GBP Struggles For Traction As UK Economic Concerns Grow
Wednesday 29th October 2025 – 12:09 (GMT)
The pound has come under renewed pressure as investors brace for a tough UK budget expected to combine tax rises with spending cuts. Markets are increasingly pricing in the risk of a fiscal squeeze that could stifle already weak growth. Analysts at Nomura, Wells Fargo and Rabobank have turned more bearish on sterling, warning that confidence in the currency may falter further.
Sterling’s decline reflects broader concerns about the UK’s economic outlook. The Office for Budget Responsibility is expected to downgrade productivity forecasts, widening the fiscal gap facing the next chancellor. The pound has slipped to its weakest level against the euro since 2023 and is set for its longest monthly losing streak in nearly a decade.

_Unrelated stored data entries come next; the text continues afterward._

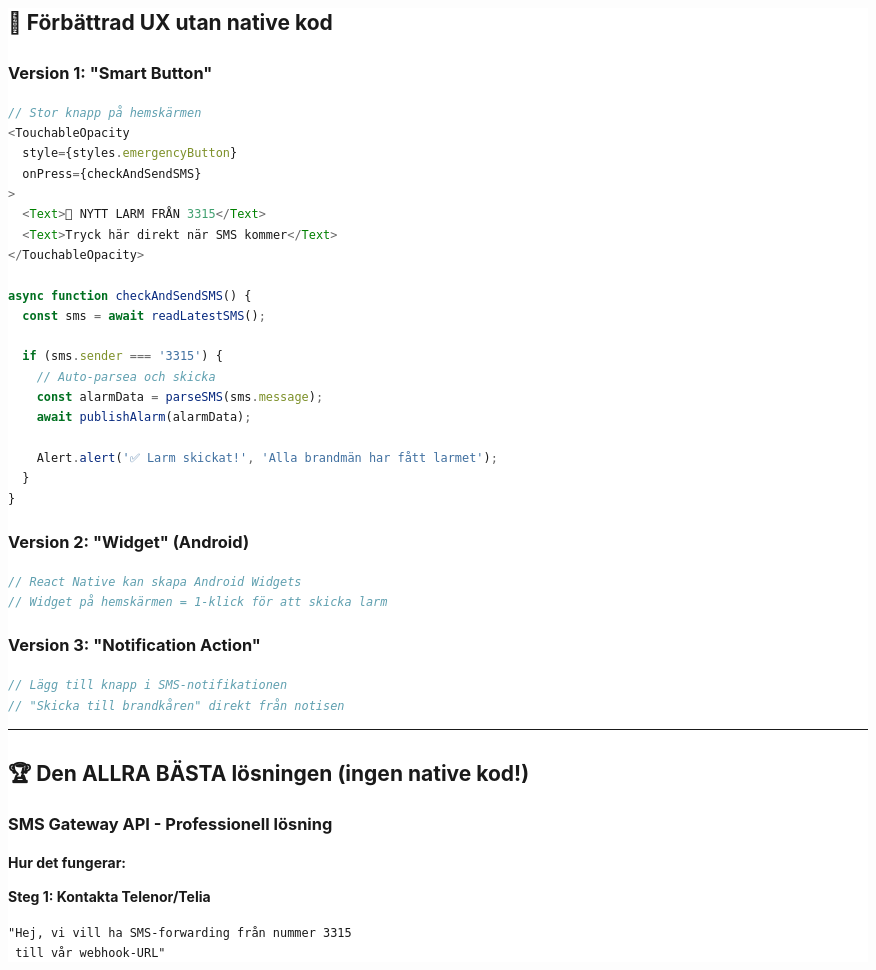 ## 📱 Förbättrad UX utan native kod

### Version 1: "Smart Button"

```javascript
// Stor knapp på hemskärmen
<TouchableOpacity
  style={styles.emergencyButton}
  onPress={checkAndSendSMS}
>
  <Text>🚨 NYTT LARM FRÅN 3315</Text>
  <Text>Tryck här direkt när SMS kommer</Text>
</TouchableOpacity>

async function checkAndSendSMS() {
  const sms = await readLatestSMS();

  if (sms.sender === '3315') {
    // Auto-parsea och skicka
    const alarmData = parseSMS(sms.message);
    await publishAlarm(alarmData);

    Alert.alert('✅ Larm skickat!', 'Alla brandmän har fått larmet');
  }
}
```

### Version 2: "Widget" (Android)

```javascript
// React Native kan skapa Android Widgets
// Widget på hemskärmen = 1-klick för att skicka larm
```

### Version 3: "Notification Action"

```javascript
// Lägg till knapp i SMS-notifikationen
// "Skicka till brandkåren" direkt från notisen
```

---

## 🏆 Den ALLRA BÄSTA lösningen (ingen native kod!)

### SMS Gateway API - Professionell lösning

**Hur det fungerar:**

**Steg 1: Kontakta Telenor/Telia**
```
"Hej, vi vill ha SMS-forwarding från nummer 3315
 till vår webhook-URL"
```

The macro picture remains bleak: growth is stalling, inflation is stubborn and borrowing costs are high. The government faces a delicate balancing act – restoring fiscal discipline without pushing the economy deeper into slowdown. Without credible measures, markets fear rising gilt yields and eroding investor confidence.
Attention is also turning to the Bank of England which meets next week to set interest rates. While inflation has eased from its peak, it remains above target, leaving policymakers torn between maintaining high rates to anchor prices and cutting to support growth. Traders are split on whether the Bank will signal an early pivot or hold steady, but any dovish tone could deepen pressure on sterling.
The upcoming budget could prove a decisive moment. Austerity might reassure bond markets but risks undermining fragile consumer and business confidence. Much now hinges on how fiscal and monetary policy align or clash. For now the market mood is one of caution and the pound remains a barometer of Britain’s economic unease.